Power moves can be small steps or huge leaps, the point is that they are moving you forward.
Sometimes we know in our gut that we should utilize the answer ‘no’ but for whatever reason end up saying yes. Being a people pleaser or spreading yourself too thin may show that you’re a team player but can ultimately reduce the quality of your work, acting as roadblocks in your way to your desired promotion. Remember it’s always okay to say no to picking up another employee’s slack, unnecessary meetings, working overtime all the time, replying to every email, assignments that go against your values, or anything else that causes you to take your eyes off of the finish line.
Ask your questions:
Meetings have a funny way of going on and on while still leaving you unsure of what your role is or why your company is starting this new project.
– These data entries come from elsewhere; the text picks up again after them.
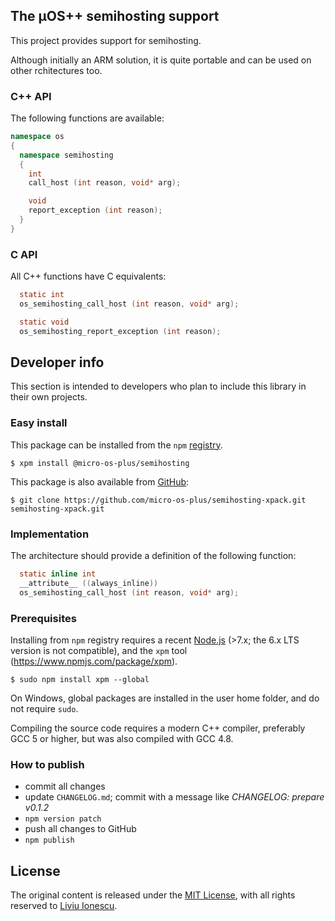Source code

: ## The µOS++ semihosting support

This project provides support for semihosting.

Although initially an ARM solution, it is quite portable and can be used on other rchitectures too.

### C++ API

The following functions are available:

```c++
namespace os
{
  namespace semihosting
  {
    int
    call_host (int reason, void* arg);

    void
    report_exception (int reason);
  } 
} 
```

 ### C API

All C++ functions have C equivalents:

```c
  static int
  os_semihosting_call_host (int reason, void* arg);

  static void
  os_semihosting_report_exception (int reason);
```

## Developer info

This section is intended to developers who plan to include this library in their own projects.

### Easy install

This package can be installed from the `npm` [registry](https://www.npmjs.com/package/@micro-os-plus/semihosting).

```console
$ xpm install @micro-os-plus/semihosting
```

This package is also available from [GitHub](https://github.com/micro-os-plus/semihosting-xpack):

```console
$ git clone https://github.com/micro-os-plus/semihosting-xpack.git semihosting-xpack.git
```

### Implementation

The architecture should provide a definition of the following function:

```c
  static inline int
  __attribute__ ((always_inline))
  os_semihosting_call_host (int reason, void* arg);
```

### Prerequisites

Installing from `npm` registry requires a recent [Node.js](https://nodejs.org) (>7.x; the 6.x LTS version is not compatible), and the `xpm` tool (https://www.npmjs.com/package/xpm).

```console
$ sudo npm install xpm --global
```

On Windows, global packages are installed in the user home folder, and do not require `sudo`.

Compiling the source code requires a modern C++ compiler, preferably GCC 5 or higher, but was also compiled with GCC 4.8. 

### How to publish

* commit all changes
* update `CHANGELOG.md`; commit with a message like _CHANGELOG: prepare v0.1.2_
* `npm version patch`
* push all changes to GitHub
* `npm publish`

## License

The original content is released under the [MIT License](https://opensource.org/licenses/MIT), with all rights reserved to [Liviu Ionescu](https://github.com/ilg-ul).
Chances are that if you feel unclear at the end of a meeting, you’re not the only one with questions. Instead of following everyone else’s example and concluding that you will figure it out while you go, take a stand of courage and ask for more clear answers to your questions. I guarantee that your supervisor will happily spend a few extra minutes being direct then have weeks of work go by with few knowing what is going on.
Also, don’t be afraid to speak up for any other reason in a meeting. If you see a hole or error in the company’s plan, speak to it. If you have a supporting idea, give it. Speaking up in meetings shows leadership and courage. It helps to positively set you apart from the crowd to both your supervisors and co-workers.
Learn your worth:
In today’s world, time equals money and money equals power. Take time to study your spending habits, lifestyle choices, salary, benefits package, and the break down of your expenses. Then, assist if it is all serving you in the best way. Consider the time invested with your current company. If you find that your role and responsibilities have grown but your salary has not, it may be time to ask for a raise. Digging in deep into your finances helps you to fully understand your worth.
Be open to advice:
Powerful people can be portrayed as never needing help from others, but that simply isn’t true. The most powerful people have found power because they have surrounded themselves with a close, trusted network of advisors. Utilize all of the resources around you to make sure you have the best advisors that you can. Maybe that looks like a motivational podcast, a weekly phone call to your mom, or even a book on power moves – maybe even a combination of them all. Whatever or whoever it is, find it/them and listen good.